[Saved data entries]
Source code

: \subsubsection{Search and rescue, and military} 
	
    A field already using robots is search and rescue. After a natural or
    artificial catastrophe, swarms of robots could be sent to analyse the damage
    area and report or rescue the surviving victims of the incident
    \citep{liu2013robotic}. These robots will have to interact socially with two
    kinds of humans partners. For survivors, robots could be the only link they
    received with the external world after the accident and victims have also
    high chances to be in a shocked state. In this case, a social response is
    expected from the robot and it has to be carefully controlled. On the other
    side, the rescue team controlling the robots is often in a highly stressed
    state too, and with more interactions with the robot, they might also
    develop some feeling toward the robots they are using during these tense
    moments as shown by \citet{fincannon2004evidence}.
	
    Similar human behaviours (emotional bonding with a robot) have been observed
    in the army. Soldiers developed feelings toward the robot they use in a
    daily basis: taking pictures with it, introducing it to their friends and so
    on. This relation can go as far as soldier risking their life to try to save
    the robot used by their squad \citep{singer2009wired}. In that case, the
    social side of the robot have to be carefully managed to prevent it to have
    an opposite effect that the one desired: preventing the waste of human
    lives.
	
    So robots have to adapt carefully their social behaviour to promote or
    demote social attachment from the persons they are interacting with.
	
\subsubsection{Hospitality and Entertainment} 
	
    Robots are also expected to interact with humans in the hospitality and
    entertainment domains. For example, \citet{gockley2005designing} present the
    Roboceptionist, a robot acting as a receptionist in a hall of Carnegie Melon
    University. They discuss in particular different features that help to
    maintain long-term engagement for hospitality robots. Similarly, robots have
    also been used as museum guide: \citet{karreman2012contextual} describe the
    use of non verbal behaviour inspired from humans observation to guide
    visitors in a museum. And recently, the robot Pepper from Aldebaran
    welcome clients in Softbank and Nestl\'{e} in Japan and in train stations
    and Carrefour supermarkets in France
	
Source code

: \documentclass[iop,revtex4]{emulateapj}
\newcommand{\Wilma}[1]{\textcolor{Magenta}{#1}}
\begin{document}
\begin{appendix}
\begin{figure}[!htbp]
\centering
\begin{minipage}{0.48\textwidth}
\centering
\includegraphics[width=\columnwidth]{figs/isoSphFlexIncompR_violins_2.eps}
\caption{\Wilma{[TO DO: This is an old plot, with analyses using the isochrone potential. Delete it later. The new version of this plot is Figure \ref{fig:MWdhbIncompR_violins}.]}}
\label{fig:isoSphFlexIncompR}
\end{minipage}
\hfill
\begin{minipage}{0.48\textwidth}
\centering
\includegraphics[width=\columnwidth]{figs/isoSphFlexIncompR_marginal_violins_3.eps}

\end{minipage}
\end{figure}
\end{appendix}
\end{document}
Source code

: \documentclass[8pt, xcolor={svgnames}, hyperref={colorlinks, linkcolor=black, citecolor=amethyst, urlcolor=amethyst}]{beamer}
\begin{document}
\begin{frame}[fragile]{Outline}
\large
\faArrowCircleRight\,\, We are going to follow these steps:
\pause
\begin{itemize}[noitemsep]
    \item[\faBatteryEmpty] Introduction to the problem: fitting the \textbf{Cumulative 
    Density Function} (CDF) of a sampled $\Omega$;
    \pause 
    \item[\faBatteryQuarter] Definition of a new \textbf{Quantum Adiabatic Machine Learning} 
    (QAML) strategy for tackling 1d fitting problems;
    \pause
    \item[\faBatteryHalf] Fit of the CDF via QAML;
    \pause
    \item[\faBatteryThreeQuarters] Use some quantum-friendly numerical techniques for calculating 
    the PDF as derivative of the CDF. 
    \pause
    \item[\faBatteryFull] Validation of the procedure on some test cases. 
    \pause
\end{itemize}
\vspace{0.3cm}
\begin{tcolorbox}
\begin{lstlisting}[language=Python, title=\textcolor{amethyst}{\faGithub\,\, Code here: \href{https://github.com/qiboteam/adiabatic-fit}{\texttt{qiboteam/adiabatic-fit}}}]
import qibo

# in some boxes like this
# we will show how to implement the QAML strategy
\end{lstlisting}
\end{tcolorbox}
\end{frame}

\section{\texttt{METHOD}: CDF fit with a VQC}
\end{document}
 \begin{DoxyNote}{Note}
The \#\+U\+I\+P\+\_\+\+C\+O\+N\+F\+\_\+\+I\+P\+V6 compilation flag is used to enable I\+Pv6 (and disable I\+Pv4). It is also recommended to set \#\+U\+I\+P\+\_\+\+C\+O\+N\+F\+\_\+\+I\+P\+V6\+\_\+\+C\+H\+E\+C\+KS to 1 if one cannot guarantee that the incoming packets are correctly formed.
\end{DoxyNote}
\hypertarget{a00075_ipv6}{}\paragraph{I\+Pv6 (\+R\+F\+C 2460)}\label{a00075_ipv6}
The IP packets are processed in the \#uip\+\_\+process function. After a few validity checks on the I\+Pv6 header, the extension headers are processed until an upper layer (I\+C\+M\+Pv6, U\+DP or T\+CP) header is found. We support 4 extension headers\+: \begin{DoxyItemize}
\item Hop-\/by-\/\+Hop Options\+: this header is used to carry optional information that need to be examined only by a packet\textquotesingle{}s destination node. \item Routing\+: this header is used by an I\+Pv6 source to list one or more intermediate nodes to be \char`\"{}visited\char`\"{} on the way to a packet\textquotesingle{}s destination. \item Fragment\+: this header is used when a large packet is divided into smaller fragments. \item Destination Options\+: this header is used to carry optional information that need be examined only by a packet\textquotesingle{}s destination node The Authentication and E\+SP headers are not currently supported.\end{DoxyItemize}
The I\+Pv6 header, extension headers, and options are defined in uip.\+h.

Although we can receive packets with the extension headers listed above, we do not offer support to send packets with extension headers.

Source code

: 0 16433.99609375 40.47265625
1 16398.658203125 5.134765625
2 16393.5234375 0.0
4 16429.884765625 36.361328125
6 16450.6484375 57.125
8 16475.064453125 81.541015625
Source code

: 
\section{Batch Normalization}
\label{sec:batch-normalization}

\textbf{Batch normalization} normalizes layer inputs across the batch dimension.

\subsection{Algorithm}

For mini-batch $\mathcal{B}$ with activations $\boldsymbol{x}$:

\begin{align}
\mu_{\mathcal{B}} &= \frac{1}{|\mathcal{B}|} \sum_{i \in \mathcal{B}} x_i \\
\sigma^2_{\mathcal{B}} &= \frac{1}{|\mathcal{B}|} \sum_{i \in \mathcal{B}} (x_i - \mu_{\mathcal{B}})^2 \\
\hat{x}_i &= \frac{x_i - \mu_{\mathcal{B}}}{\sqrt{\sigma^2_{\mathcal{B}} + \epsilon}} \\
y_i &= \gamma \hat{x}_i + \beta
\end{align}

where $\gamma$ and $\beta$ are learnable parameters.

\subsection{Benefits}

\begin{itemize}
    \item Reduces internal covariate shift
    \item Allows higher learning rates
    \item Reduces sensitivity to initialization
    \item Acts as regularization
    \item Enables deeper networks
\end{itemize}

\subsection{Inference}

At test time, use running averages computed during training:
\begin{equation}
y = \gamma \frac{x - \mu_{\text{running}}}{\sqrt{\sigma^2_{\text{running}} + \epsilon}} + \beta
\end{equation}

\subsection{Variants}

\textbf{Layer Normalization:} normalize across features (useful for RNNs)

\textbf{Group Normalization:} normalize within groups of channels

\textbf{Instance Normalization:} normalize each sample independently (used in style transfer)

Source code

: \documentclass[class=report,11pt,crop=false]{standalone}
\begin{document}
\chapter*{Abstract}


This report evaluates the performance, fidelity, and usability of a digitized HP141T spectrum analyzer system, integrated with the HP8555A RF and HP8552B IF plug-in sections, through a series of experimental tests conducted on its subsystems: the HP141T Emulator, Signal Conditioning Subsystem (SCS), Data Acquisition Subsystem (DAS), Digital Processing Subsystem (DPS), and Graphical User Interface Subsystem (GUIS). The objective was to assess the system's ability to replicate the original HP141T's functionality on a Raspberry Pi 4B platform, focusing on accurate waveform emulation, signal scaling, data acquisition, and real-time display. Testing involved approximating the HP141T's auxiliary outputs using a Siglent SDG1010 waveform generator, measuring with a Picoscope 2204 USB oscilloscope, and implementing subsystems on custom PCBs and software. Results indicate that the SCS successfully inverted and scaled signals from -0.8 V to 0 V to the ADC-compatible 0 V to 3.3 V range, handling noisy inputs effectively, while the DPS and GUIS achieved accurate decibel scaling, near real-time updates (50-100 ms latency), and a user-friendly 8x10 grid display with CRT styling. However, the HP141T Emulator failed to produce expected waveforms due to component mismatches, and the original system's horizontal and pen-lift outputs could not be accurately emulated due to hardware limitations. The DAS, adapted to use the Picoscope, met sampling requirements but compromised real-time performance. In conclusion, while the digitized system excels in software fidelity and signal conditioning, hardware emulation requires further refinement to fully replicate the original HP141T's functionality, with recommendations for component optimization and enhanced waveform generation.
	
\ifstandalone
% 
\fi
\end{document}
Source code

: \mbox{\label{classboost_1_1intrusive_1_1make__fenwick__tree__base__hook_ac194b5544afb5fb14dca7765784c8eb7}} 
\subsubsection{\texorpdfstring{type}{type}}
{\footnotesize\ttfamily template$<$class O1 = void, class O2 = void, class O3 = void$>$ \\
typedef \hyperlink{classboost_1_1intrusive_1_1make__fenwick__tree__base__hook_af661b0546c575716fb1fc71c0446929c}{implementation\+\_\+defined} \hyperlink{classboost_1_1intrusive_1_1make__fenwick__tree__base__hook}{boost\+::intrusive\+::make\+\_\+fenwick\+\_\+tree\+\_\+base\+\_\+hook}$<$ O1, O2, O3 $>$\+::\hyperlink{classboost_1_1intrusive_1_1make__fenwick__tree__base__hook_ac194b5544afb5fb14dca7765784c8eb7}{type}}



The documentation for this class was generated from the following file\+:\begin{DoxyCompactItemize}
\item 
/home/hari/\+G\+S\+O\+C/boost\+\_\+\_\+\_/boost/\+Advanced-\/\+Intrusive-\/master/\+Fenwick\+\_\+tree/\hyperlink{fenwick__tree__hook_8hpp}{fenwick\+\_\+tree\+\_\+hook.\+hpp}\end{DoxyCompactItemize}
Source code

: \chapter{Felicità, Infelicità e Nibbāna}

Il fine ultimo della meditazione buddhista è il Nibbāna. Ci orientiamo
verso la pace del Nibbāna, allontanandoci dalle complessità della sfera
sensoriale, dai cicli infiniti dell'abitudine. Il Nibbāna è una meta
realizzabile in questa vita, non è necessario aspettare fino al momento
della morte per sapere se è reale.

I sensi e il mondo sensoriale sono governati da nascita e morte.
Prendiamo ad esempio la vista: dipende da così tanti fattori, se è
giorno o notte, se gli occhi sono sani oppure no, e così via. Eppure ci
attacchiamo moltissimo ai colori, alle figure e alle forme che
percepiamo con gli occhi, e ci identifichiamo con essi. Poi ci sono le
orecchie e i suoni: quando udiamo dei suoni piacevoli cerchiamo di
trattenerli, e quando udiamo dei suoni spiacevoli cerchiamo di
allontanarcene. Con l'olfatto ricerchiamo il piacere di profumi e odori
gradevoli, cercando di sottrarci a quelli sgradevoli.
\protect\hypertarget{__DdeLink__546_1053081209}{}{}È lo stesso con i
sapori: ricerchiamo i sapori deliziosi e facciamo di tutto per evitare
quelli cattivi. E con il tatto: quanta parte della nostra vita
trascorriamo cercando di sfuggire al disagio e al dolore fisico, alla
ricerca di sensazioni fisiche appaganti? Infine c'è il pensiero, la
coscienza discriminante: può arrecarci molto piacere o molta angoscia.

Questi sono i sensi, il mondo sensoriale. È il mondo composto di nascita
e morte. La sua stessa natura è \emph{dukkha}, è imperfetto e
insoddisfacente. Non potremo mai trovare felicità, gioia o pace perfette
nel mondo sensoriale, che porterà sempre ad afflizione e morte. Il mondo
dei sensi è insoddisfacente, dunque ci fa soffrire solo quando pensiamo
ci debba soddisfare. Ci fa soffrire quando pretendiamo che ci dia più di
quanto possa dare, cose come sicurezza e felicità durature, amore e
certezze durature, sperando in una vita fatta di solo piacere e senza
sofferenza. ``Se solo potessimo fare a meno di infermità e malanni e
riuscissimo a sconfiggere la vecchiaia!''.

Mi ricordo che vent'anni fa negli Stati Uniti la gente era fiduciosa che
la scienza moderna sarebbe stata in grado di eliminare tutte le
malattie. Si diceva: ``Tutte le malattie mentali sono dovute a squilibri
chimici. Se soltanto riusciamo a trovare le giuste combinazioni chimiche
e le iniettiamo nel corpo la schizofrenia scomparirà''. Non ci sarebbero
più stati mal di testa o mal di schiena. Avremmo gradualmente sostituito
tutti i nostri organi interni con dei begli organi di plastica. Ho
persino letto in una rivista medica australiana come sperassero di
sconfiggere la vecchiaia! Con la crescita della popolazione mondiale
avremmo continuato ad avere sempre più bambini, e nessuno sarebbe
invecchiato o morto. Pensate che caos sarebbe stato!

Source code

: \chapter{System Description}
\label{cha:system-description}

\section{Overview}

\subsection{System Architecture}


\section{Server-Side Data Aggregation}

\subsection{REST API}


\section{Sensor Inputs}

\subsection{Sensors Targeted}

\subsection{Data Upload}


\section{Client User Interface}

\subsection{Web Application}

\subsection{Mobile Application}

- **TASK DETAILS**: If a line in the records above includes the string "museum", copy it.

- **RESPONSE BELOW**:
    also been used as museum guide: \citet{karreman2012contextual} describe the
    visitors in a museum. And recently, the robot Pepper from Aldebaran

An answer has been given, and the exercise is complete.